Let's list out all of the databases in our Postgres server:
This is a command to psql, the program that is interacting with our Postgres server, and not a SQL statement. psql commands start with a backslash and don't end with a semicolon.
There are a couple databases used as templates for other databases, template0 and template1. You shouldn't ever delete those. Postgres also makes a default database called postgres , and if you're on a Mac and created a database with your username, that one will be there, too. And now you should have a database called test_database.
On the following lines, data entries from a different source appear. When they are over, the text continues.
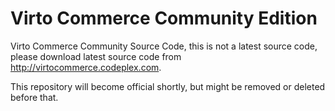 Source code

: Virto Commerce Community Edition
============

Virto Commerce Community Source Code, this is not a latest source code, please download 
latest source code from http://virtocommerce.codeplex.com.

This repository will become official shortly, but might be removed or deleted before that.
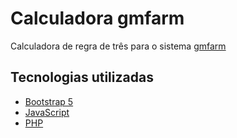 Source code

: # Calculadora gmfarm 
Calculadora de regra de três para o sistema [gmfarm](https://github.com/rubensdimasjr/gmfarm) 
## Tecnologias utilizadas
- [Bootstrap 5](https://getbootstrap.com/docs/5.1/getting-started/introduction/)
- [JavaScript](https://developer.mozilla.org/pt-BR/docs/Web/JavaScript)
- [PHP](https://www.php.net/)
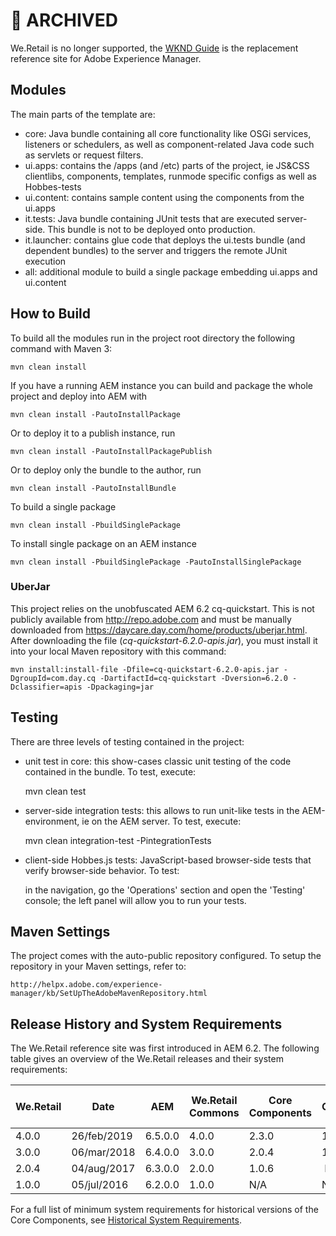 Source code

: # 🚫 ARCHIVED

We.Retail is no longer supported, the [WKND Guide](https://github.com/adobe/aem-guides-wknd) is the replacement reference site for Adobe Experience Manager.

## Modules

The main parts of the template are:

* core: Java bundle containing all core functionality like OSGi services, listeners or schedulers, as well as component-related Java code such as servlets or request filters.
* ui.apps: contains the /apps (and /etc) parts of the project, ie JS&CSS clientlibs, components, templates, runmode specific configs as well as Hobbes-tests
* ui.content: contains sample content using the components from the ui.apps
* it.tests: Java bundle containing JUnit tests that are executed server-side. This bundle is not to be deployed onto production.
* it.launcher: contains glue code that deploys the ui.tests bundle (and dependent bundles) to the server and triggers the remote JUnit execution
* all: additional module to build a single package embedding ui.apps and ui.content

## How to Build

To build all the modules run in the project root directory the following command with Maven 3:

    mvn clean install

If you have a running AEM instance you can build and package the whole project and deploy into AEM with  

    mvn clean install -PautoInstallPackage
    
Or to deploy it to a publish instance, run

    mvn clean install -PautoInstallPackagePublish
    
Or to deploy only the bundle to the author, run

    mvn clean install -PautoInstallBundle

To build a single package

    mvn clean install -PbuildSinglePackage

To install single package on an AEM instance

    mvn clean install -PbuildSinglePackage -PautoInstallSinglePackage
    

### UberJar

This project relies on the unobfuscated AEM 6.2 cq-quickstart. This is not publicly available from http://repo.adobe.com and must be 
manually 
downloaded from https://daycare.day.com/home/products/uberjar.html. After downloading the file (_cq-quickstart-6.2.0-apis.jar_), you must install it into your local Maven repository with this command:

    mvn install:install-file -Dfile=cq-quickstart-6.2.0-apis.jar -DgroupId=com.day.cq -DartifactId=cq-quickstart -Dversion=6.2.0 -Dclassifier=apis -Dpackaging=jar

## Testing

There are three levels of testing contained in the project:

* unit test in core: this show-cases classic unit testing of the code contained in the bundle. To test, execute:

    mvn clean test

* server-side integration tests: this allows to run unit-like tests in the AEM-environment, ie on the AEM server. To test, execute:

    mvn clean integration-test -PintegrationTests

* client-side Hobbes.js tests: JavaScript-based browser-side tests that verify browser-side behavior. To test:

    in the navigation, go the 'Operations' section and open the 'Testing' console; the left panel will allow you to run your tests.

## Maven Settings

The project comes with the auto-public repository configured. To setup the repository in your Maven settings, refer to:

    http://helpx.adobe.com/experience-manager/kb/SetUpTheAdobeMavenRepository.html

## Release History and System Requirements

The We.Retail reference site was first introduced in AEM 6.2. The following table gives an overview of the We.Retail releases and their system requirements:

We.Retail | Date        | AEM      | We.Retail Commons | Core Components | Core Components Extension
----------|-------------|----------|-------------------|-----------------|--------------------------
4.0.0     | 26/feb/2019 | 6.5.0.0  | 4.0.0             | 2.3.0           | 1.0.10
3.0.0     | 06/mar/2018 | 6.4.0.0  | 3.0.0             | 2.0.4           | 1.0.0
2.0.4     | 04/aug/2017 | 6.3.0.0  | 2.0.0             | 1.0.6           | N/A
1.0.0     | 05/jul/2016 | 6.2.0.0  | 1.0.0             | N/A             | N/A

For a full list of minimum system requirements for historical versions of the Core Components, see [Historical System Requirements](https://github.com/adobe/aem-core-wcm-components/blob/master/VERSIONS.md).
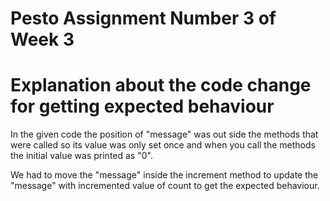 # Pesto Assignment Number 3 of Week 3 

# Explanation about the code change for getting expected behaviour
In the given code the position of "message" was out side the methods that were called
so its value was only set once and when you call the methods the initial value was printed
as "0".

We had to move the "message" inside the increment method to update the "message" with incremented 
value of count to get the expected behaviour. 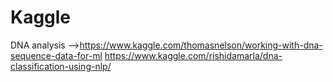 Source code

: # Kaggle

DNA analysis -->https://www.kaggle.com/thomasnelson/working-with-dna-sequence-data-for-ml
https://www.kaggle.com/rishidamarla/dna-classification-using-nlp/
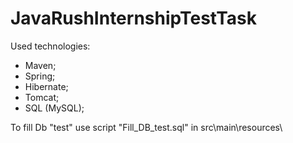 # JavaRushInternshipTestTask

Used technologies:

- Maven;
- Spring;
- Hibernate;
- Tomcat;
- SQL (MySQL);

To fill Db "test" use script "Fill_DB_test.sql" in
src\main\resources\
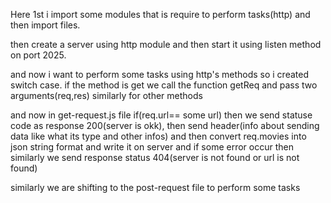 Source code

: Here 1st i import some modules that is require to perform tasks(http) and then import files.

then create a server using http module and then start it using listen method on port 2025.

and now i want to perform some tasks using http's methods so i created switch case.
if the method is get we call the function getReq and pass two arguments(req,res)
similarly for other methods

and now in get-request.js file
if(req.url== some url) then we send statuse code as response 200(server is okk), then send header(info about sending data like what its type and other infos) and then convert req.movies into json string format and write it on server and if some error occur then similarly we send response status 404(server is not found or url is not found)

similarly we are shifting to the post-request file to perform some tasks

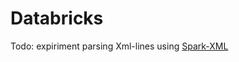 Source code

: ﻿# Databricks

Todo: expiriment parsing Xml-lines using [Spark-XML](https://github.com/databricks/spark-xml) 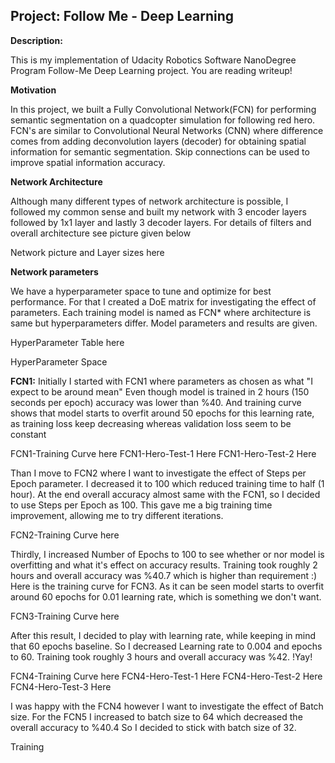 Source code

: ## Project: Follow Me - Deep Learning

**Description:**

This is my implementation of Udacity Robotics Software NanoDegree Program Follow-Me Deep Learning project. You are reading writeup!

**Motivation**

In this project, we built a Fully Convolutional Network(FCN) for performing semantic segmentation on a 
quadcopter simulation for following red hero. FCN's are similar to Convolutional Neural Networks (CNN) where difference comes from adding deconvolution layers (decoder) 
for obtaining spatial information for semantic segmentation. Skip connections can be used to improve spatial information accuracy.

**Network Architecture**

Although many different types of network architecture is possible, I followed my common sense and built my network with 3 encoder layers followed by 1x1 layer and lastly 3 decoder layers.
For details of filters and overall architecture see picture given below

Network picture and Layer sizes here

**Network parameters**

We have a hyperparameter space to tune and optimize for best performance. For that I created a DoE matrix for investigating the effect of parameters. 
Each training model is named as FCN* where architecture is same but hyperparameters differ.
Model parameters and results are given.

HyperParameter Table here

HyperParameter Space

**FCN1:**
Initially I started with FCN1 where parameters as chosen as what "I expect to be around mean"
Even though model is trained in 2 hours (150 seconds per epoch) accuracy was lower than %40. 
And training curve shows that model starts to overfit around 50 epochs for this learning rate, 
as training loss keep decreasing whereas validation loss seem to be constant

FCN1-Training Curve here
FCN1-Hero-Test-1 Here
FCN1-Hero-Test-2 Here

Than I move to FCN2 where I want to investigate the effect of Steps per Epoch parameter. I decreased it to 100 which reduced training time to half (1 hour).
At the end overall accuracy almost same with the FCN1, so I decided to use Steps per Epoch as 100.
This gave me a big training time improvement, allowing me to try different iterations.

FCN2-Training Curve here

Thirdly, I increased Number of Epochs to 100 to see whether or nor model is overfitting and what it's effect on accuracy results.
Training took roughly 2 hours and overall accuracy was %40.7 which is higher than requirement :)
Here is the training curve for FCN3. As it can be seen model starts to overfit around 60 epochs for 0.01 learning rate, which is something we don't want.

FCN3-Training Curve here

After this result, I decided to play with learning rate, while keeping in mind that 60 epochs baseline.
So I decreased Learning rate to 0.004 and epochs to 60. Training took roughly 3 hours and overall accuracy was %42. !Yay!


FCN4-Training Curve here
FCN4-Hero-Test-1 Here
FCN4-Hero-Test-2 Here
FCN4-Hero-Test-3 Here

I was happy with the FCN4 however I want to investigate the effect of Batch size.
For the FCN5 I increased to batch size to 64 which decreased the overall accuracy to %40.4
So I decided to stick with batch size of 32.

Training 

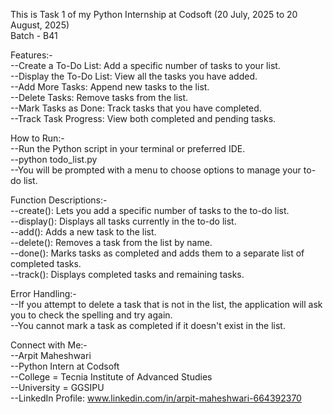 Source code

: This is Task 1 of my Python Internship at Codsoft (20 July, 2025 to 20 August, 2025)    
Batch - B41    
     
      
Features:-    
--Create a To-Do List: Add a specific number of tasks to your list.    
--Display the To-Do List: View all the tasks you have added.    
--Add More Tasks: Append new tasks to the list.    
--Delete Tasks: Remove tasks from the list.    
--Mark Tasks as Done: Track tasks that you have completed.    
--Track Task Progress: View both completed and pending tasks.     
    
    
How to Run:-     
--Run the Python script in your terminal or preferred IDE.    
--python todo_list.py    
--You will be prompted with a menu to choose options to manage your to-do list.    
    
    
Function Descriptions:-     
--create(): Lets you add a specific number of tasks to the to-do list.     
--display(): Displays all tasks currently in the to-do list.    
--add(): Adds a new task to the list.    
--delete(): Removes a task from the list by name.    
--done(): Marks tasks as completed and adds them to a separate list of completed tasks.    
--track(): Displays completed tasks and remaining tasks.    

     
Error Handling:-    
--If you attempt to delete a task that is not in the list, the application will ask you to check the spelling and try again.    
--You cannot mark a task as completed if it doesn't exist in the list.    
    
    
Connect with Me:-    
--Arpit Maheshwari    
--Python Intern at Codsoft     
--College = Tecnia Institute of Advanced Studies     
--University = GGSIPU    
--LinkedIn Profile: www.linkedin.com/in/arpit-maheshwari-664392370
To create tables and columns in our database, we need to connect to it:
> \c test_database
Note: Our prompt now shows that we're connected to the test_database
To see a list of psql commands, we can type # \? . We can press the down arrow to scroll through them, or q to quit before the end.
> CREATE TABLE contacts (name varchar, age int, birthday timestamp);
This creates a table called contacts with a column for name, age, and birthday. Just like Ruby objects have a class, SQL columns have a data type. In this case, name has the data type varchar, which is means a varying number of characters (this is more or less the SQL equivalent of a string); age is an int, or integer; and birthday is a timestamp, which includes a date and time.
SQL has many data types, but here are the most common ones you'll use: int, float, varchar, text (for long blocks of text), timestamp, and boolean. For a full list, see the PostgreSQL data type documentation .
To list the columns in our new table, type # \d contacts.
To see a list of all the tables in your database, type # \dt.
If you mess something up and need to delete a table, type # DROP TABLE table_name;, where table_name is the name of the table.
Here's how to add a column to a table:
> ALTER TABLE contacts ADD family boolean;
Drop a column like this:
> ALTER TABLE contacts DROP family;
It's a good idea to always have a unique, automatically-incrementing ID number for each record in your database. Here's how to add such a field:
> ALTER TABLE contacts ADD id serial PRIMARY KEY;
The serial data type is an autoincrementing integer.
Now that we have tables with columns, let's put some data in them:
> INSERT INTO contacts (name, age, birthday) VALUES ('Wes', 43, '1969-05-01');
Notice how we need to put quotes around varchars and timestamps, but not around ints. Also, remember that with SQL, we need to use single quotes - double quotes won't work.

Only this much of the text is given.